> [Required action] In the entries below, find every line holding the string "form" and collect it.
==== Data extract
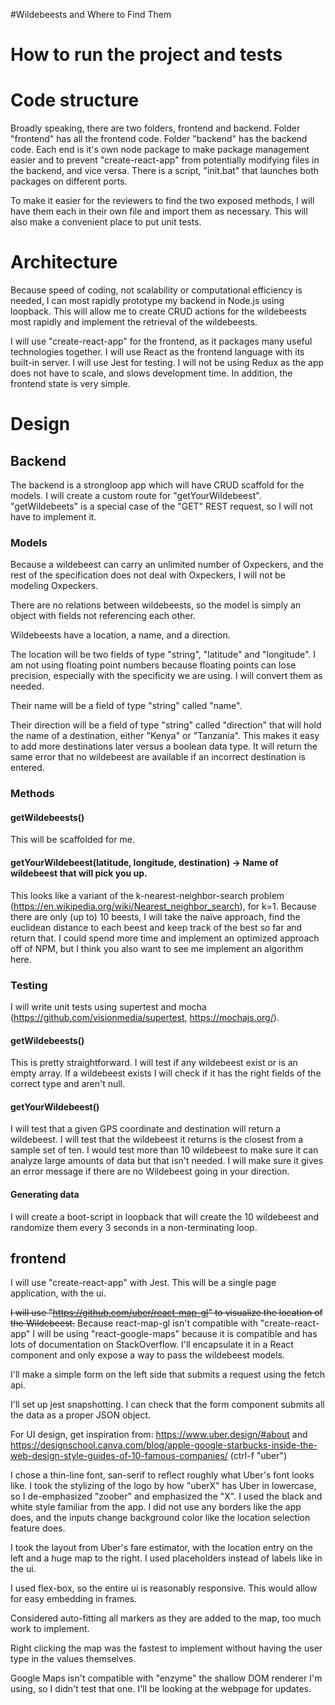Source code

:  #Wildebeests and Where to Find Them
 # How to run the project and tests
 # Code structure
  Broadly speaking, there are two folders, frontend and backend. Folder "frontend" has all the frontend code. Folder "backend" has the backend code. Each end is it's own node package to make package management easier and to prevent "create-react-app" from potentially modifying files in the backend, and vice versa. There is a script, "init.bat" that launches both packages on different ports.

  To make it easier for the reviewers to find the two exposed methods, I will have them each in their own file and import them as necessary. This will also make a convenient place to put unit tests.

 # Architecture
  Because speed of coding, not scalability or computational efficiency is needed, I can most rapidly prototype my backend in Node.js using loopback. This will allow me to create CRUD actions for the wildebeests most rapidly and implement the retrieval of the wildebeests.

  I will use "create-react-app" for the frontend, as it packages many useful technologies together. I will use React as the frontend language with its built-in server. I will use Jest for testing. I will not be using Redux as the app does not have to scale, and slows development time. In addition, the frontend state is very simple.

 # Design
 ## Backend
  The backend is a strongloop app which will have CRUD scaffold for the models. I will create a custom route for "getYourWildebeest". "getWildebeets" is a special case of the "GET" REST request, so I will not have to implement it.

 ### Models
  Because a wildebeest can carry an unlimited number of Oxpeckers, and the rest of the specification does not deal with Oxpeckers, I will not be modeling Oxpeckers.

  There are no relations between wildebeests, so the model is simply an object with fields not referencing each other.

  Wildebeests have a location, a name, and a direction.

  The location will be two fields of type "string", "latitude" and "longitude". I am not using floating point numbers because floating points can lose precision, especially with the specificity we are using.  I will convert them as needed.

  Their name will be a field of type "string" called "name".

  Their direction will be a field of type "string" called "direction" that will hold the name of a destination, either "Kenya" or "Tanzania". This makes it easy to add more destinations later versus a boolean data type. It will return the same error that no wildebeest are available if an incorrect destination is entered.

 ### Methods
 #### getWildebeests()
 This will be scaffolded for me.

 #### getYourWildebeest(latitude, longitude, destination) -> Name of wildebeest that will pick you up.

 This looks like a variant of the k-nearest-neighbor-search problem (https://en.wikipedia.org/wiki/Nearest_neighbor_search), for k=1. Because there are only (up to) 10 beests, I will take the naïve approach, find the euclidean distance to each beest and keep track of the best so far and return that. I could spend more time and implement an optimized approach off of NPM, but I think you also want to see me implement an algorithm here.

 ### Testing
 I will write unit tests using supertest and mocha (https://github.com/visionmedia/supertest, https://mochajs.org/).

 #### getWildebeests()
 This is pretty straightforward. I will test if any wildebeest exist or is an empty array. If a wildebeest exists I will check if it has the right fields of the correct type and aren't null.

 #### getYourWildebeest()
 I will test that a given GPS coordinate and destination will return a wildebeest. I will test that the wildebeest it returns is the closest from a sample set of ten. I would test more than 10 wildebeest to make sure it can analyze large amounts of data but that isn't needed. I will make sure it gives an error message if there are no Wildebeest going in your direction.

 #### Generating data
  I will create a boot-script in loopback that will create the 10 wildebeest and randomize them every 3 seconds in a non-terminating loop.

 ## frontend
 I will use "create-react-app" with Jest. This will be a single page application, with the ui.

 ~~I will use "https://github.com/uber/react-map-gl" to visualize the location of the Wildebeest.~~ Because react-map-gl isn't compatible with "create-react-app" I will be using "react-google-maps" because it is compatible and has lots of documentation on StackOverflow.  I'll encapsulate it in a React component and only expose a way to pass the wildebeest models.

 I'll make a simple form on the left side that submits a request using the fetch api.

 I'll set up jest snapshotting. I can check that the form component submits all the data as a proper JSON object.

 For UI design, get inspiration from: https://www.uber.design/#about and https://designschool.canva.com/blog/apple-google-starbucks-inside-the-web-design-style-guides-of-10-famous-companies/ (ctrl-f "uber")

 I chose a thin-line font, san-serif to reflect roughly what Uber's font looks like. I took the stylizing of the logo by how "uberX" has Uber in lowercase, so I de-emphasized "zoober" and emphasized the "X". I used the black and white style familiar from the app. I did not use any borders like the app does, and the inputs change background color like the location selection feature does.

 I took the layout from Uber's fare estimator, with the location entry on the left and a huge map to the right. I used placeholders instead of labels like in the ui.

 I used flex-box, so the entire ui is reasonably responsive. This would allow for easy embedding in frames.

 Considered auto-fitting all markers as they are added to the map, too much work to implement.

 Right clicking the map was the fastest to implement without having the user type in the values themselves.

 Google Maps isn't compatible with "enzyme" the shallow DOM renderer I'm using, so I didn't test that one. I'll be looking at the webpage for updates.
========
> [Answer for the task]
 I'll make a simple form on the left side that submits a request using the fetch api.
 I'll set up jest snapshotting. I can check that the form component submits all the data as a proper JSON object.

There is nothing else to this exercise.